> [WHAT YOU ARE ASKED TO DO] What appears from the line containing "in the local" to the end of the listing below should be copied exactly, with no other lines.

--- GIVEN RECORDS Enclosed Below ---

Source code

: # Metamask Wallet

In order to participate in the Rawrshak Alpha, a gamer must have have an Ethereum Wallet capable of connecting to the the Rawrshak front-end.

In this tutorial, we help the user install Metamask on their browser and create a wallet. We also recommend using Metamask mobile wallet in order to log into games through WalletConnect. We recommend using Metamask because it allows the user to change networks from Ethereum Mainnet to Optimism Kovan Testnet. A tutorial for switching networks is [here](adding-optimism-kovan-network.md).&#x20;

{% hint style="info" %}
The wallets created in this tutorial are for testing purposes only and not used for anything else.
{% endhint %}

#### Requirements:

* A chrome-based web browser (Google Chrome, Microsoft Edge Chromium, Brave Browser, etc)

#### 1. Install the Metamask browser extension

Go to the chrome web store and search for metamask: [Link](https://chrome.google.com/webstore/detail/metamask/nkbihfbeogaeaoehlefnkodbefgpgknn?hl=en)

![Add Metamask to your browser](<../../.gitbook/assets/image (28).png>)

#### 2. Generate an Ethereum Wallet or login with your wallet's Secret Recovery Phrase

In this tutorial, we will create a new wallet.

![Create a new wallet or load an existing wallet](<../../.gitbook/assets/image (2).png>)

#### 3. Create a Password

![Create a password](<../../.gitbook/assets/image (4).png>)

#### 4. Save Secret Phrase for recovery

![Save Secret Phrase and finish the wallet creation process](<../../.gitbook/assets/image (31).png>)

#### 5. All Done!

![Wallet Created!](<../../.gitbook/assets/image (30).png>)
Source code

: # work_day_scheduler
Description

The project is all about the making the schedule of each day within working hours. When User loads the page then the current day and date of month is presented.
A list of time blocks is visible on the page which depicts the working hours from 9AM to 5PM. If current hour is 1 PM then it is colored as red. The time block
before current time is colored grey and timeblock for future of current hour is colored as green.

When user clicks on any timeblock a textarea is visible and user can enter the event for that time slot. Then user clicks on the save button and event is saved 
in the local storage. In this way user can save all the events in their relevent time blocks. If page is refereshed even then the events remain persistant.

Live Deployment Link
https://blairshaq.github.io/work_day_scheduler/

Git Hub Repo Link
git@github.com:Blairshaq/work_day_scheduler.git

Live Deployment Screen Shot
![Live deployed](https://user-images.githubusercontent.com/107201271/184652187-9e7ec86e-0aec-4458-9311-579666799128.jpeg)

--- End of Enclosed GIVEN RECORDS ---

> [ANSWER SECTION]
in the local storage. In this way user can save all the events in their relevent time blocks. If page is refereshed even then the events remain persistant.

Live Deployment Link
https://blairshaq.github.io/work_day_scheduler/

Git Hub Repo Link
git@github.com:Blairshaq/work_day_scheduler.git

Live Deployment Screen Shot
![Live deployed](https://user-images.githubusercontent.com/107201271/184652187-9e7ec86e-0aec-4458-9311-579666799128.jpeg)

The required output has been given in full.